**TASK INSTRUCTIONS:** Wherever a line in the data holds the word "Bitemporal", pull that line out.

#### RECORDS FOR THE EXERCISE ####

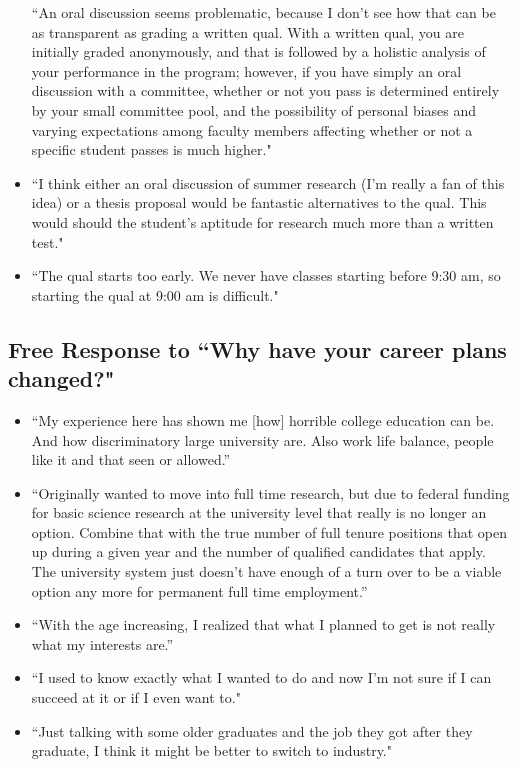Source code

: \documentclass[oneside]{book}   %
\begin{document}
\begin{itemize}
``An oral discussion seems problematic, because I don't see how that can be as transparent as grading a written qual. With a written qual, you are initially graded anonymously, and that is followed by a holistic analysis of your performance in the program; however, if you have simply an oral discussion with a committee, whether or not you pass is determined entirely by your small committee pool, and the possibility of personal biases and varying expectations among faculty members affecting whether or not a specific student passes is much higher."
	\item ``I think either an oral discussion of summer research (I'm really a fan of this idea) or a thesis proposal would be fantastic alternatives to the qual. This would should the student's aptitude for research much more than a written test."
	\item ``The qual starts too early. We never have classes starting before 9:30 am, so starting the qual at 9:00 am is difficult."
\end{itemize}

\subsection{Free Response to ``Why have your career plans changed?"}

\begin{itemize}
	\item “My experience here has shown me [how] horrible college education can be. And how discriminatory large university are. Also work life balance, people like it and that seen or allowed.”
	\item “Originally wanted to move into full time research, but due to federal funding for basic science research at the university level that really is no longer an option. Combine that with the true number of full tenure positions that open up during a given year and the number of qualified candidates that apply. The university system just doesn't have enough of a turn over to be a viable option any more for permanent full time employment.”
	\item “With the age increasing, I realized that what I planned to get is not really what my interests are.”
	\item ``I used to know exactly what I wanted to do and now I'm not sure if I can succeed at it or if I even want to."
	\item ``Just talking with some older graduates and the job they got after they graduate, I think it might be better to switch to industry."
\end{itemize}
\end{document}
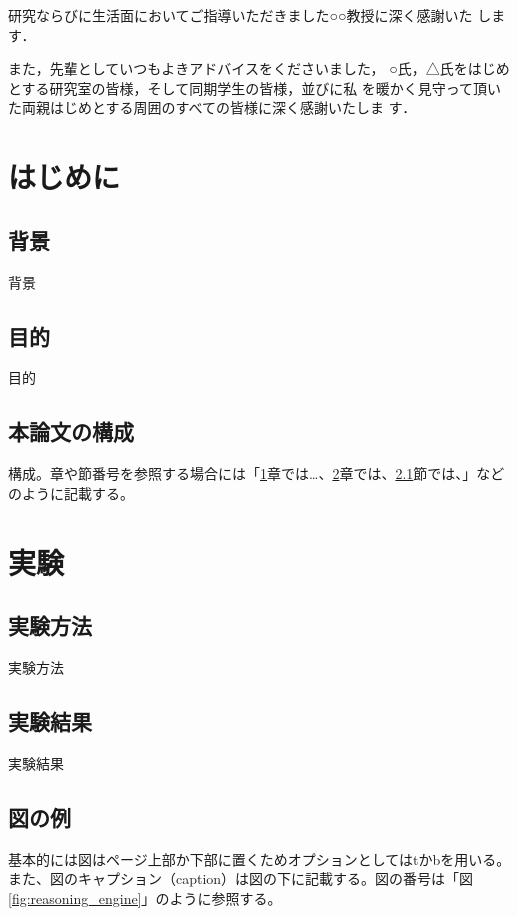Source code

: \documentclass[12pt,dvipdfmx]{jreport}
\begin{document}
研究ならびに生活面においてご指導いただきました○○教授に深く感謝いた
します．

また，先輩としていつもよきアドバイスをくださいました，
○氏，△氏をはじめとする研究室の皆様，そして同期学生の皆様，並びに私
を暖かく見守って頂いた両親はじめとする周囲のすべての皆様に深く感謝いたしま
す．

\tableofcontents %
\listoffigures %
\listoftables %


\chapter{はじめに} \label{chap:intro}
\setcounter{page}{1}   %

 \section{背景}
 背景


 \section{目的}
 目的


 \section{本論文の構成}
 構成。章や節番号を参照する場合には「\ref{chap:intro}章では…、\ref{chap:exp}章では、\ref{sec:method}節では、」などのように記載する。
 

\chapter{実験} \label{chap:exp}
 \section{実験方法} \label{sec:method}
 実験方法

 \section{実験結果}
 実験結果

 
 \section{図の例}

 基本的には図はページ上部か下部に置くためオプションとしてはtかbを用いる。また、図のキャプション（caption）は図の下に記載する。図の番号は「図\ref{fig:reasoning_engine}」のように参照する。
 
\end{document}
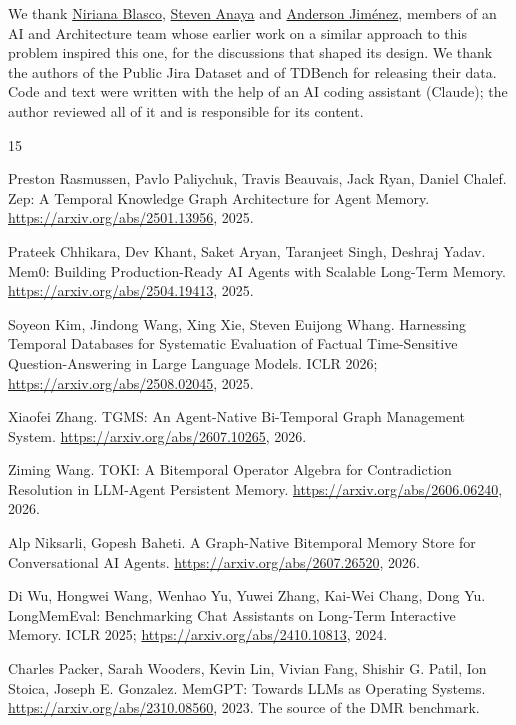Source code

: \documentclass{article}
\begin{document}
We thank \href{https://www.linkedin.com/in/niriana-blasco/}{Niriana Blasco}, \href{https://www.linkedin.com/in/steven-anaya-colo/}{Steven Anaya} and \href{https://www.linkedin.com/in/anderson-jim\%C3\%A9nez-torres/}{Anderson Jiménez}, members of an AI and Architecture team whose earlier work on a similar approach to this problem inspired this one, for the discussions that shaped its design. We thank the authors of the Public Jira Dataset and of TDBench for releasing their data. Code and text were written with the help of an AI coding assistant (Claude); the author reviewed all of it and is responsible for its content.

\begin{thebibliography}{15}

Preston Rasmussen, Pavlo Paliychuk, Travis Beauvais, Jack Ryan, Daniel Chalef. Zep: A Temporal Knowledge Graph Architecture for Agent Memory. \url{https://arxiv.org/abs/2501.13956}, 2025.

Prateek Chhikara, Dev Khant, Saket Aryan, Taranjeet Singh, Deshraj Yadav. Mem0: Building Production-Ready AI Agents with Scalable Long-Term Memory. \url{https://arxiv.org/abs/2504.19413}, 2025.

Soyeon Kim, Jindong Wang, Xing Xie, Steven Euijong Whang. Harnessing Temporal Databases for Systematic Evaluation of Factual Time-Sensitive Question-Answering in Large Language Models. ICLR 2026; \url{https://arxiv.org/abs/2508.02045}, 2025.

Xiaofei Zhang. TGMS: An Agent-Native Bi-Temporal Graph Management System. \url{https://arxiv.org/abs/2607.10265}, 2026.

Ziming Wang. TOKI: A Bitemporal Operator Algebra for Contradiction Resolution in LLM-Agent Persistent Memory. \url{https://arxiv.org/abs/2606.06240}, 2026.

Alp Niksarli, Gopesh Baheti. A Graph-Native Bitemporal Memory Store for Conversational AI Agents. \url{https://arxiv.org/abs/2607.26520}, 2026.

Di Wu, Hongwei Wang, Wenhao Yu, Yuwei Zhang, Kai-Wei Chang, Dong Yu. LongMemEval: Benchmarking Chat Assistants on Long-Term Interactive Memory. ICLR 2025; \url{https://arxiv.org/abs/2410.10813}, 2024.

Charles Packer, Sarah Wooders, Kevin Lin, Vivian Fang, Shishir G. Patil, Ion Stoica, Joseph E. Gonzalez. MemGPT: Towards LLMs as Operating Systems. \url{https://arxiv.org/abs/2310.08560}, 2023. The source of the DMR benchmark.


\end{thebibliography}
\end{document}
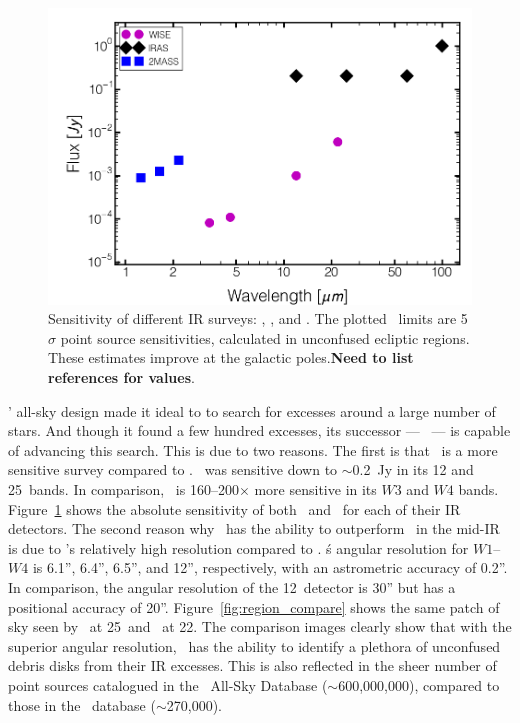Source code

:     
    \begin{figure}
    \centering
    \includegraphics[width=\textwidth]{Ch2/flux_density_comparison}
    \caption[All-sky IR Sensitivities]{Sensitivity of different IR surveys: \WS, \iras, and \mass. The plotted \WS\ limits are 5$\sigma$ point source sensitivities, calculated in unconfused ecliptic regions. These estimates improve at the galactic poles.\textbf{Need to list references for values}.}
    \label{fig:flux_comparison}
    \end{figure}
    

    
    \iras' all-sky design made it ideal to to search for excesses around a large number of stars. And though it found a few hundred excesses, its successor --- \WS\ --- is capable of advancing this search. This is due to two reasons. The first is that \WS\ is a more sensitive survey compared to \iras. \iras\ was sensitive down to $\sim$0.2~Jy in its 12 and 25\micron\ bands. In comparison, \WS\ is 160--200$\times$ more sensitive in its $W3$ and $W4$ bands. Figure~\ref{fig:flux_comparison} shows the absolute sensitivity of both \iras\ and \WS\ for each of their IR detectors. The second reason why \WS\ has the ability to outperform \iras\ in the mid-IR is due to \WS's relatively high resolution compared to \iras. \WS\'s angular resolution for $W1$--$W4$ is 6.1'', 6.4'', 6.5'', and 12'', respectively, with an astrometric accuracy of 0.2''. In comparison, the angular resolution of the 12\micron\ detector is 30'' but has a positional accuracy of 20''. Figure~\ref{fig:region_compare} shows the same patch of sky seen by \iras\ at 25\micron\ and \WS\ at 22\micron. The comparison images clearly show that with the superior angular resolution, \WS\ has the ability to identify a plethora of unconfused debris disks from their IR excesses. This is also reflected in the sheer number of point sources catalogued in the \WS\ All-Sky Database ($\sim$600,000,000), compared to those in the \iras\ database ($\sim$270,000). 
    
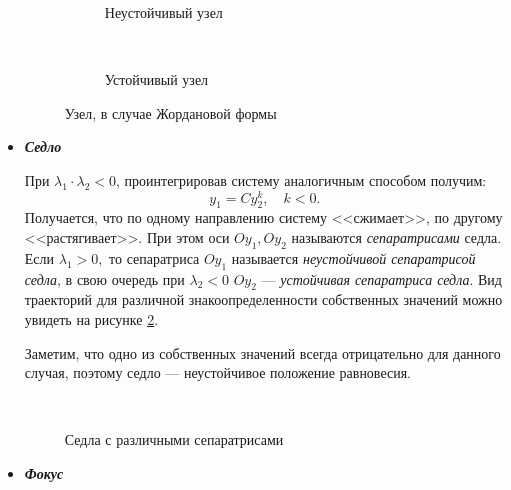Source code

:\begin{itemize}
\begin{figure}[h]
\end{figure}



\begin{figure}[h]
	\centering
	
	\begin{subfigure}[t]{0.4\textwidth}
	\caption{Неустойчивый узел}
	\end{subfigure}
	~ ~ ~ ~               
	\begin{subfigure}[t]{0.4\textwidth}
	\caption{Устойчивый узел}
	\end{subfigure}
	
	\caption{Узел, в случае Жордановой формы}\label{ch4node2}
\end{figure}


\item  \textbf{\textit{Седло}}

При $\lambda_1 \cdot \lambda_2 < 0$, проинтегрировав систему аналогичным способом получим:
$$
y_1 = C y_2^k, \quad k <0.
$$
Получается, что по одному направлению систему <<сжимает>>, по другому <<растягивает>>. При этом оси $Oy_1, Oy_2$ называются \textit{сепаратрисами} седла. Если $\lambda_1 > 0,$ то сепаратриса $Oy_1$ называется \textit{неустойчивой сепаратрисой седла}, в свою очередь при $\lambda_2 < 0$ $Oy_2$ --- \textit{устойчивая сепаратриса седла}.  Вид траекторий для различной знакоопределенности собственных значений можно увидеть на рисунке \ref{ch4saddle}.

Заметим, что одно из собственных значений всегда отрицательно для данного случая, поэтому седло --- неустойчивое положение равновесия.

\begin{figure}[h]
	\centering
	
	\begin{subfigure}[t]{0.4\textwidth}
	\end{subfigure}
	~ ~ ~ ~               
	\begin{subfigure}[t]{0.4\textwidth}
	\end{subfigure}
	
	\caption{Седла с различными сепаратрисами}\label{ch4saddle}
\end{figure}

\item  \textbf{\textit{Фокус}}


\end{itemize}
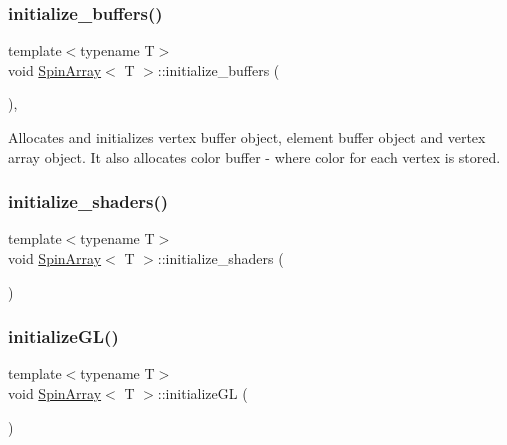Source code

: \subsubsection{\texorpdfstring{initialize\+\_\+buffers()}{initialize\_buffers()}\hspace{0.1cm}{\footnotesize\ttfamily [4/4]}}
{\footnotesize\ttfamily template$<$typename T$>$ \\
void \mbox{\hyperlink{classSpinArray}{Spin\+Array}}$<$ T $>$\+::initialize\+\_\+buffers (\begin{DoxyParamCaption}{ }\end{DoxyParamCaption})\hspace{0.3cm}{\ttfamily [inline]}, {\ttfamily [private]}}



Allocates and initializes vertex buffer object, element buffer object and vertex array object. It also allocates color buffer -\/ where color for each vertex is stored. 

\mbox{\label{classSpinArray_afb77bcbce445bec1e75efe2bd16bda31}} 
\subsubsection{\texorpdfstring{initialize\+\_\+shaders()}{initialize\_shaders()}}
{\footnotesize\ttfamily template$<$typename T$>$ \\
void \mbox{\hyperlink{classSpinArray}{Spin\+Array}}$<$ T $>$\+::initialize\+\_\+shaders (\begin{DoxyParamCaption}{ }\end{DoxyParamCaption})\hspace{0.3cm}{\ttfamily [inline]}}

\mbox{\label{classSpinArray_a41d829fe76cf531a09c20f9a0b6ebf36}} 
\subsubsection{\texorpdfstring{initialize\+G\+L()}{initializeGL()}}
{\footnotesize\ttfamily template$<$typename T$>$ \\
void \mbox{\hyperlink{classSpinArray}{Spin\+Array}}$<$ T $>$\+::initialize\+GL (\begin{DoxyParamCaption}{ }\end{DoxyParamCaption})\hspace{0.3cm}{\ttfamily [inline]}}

####

**WORKED SOLUTION:**
Ziming Wang. TOKI: A Bitemporal Operator Algebra for Contradiction Resolution in LLM-Agent Persistent Memory. \url{https://arxiv.org/abs/2606.06240}, 2026.
Alp Niksarli, Gopesh Baheti. A Graph-Native Bitemporal Memory Store for Conversational AI Agents. \url{https://arxiv.org/abs/2607.26520}, 2026.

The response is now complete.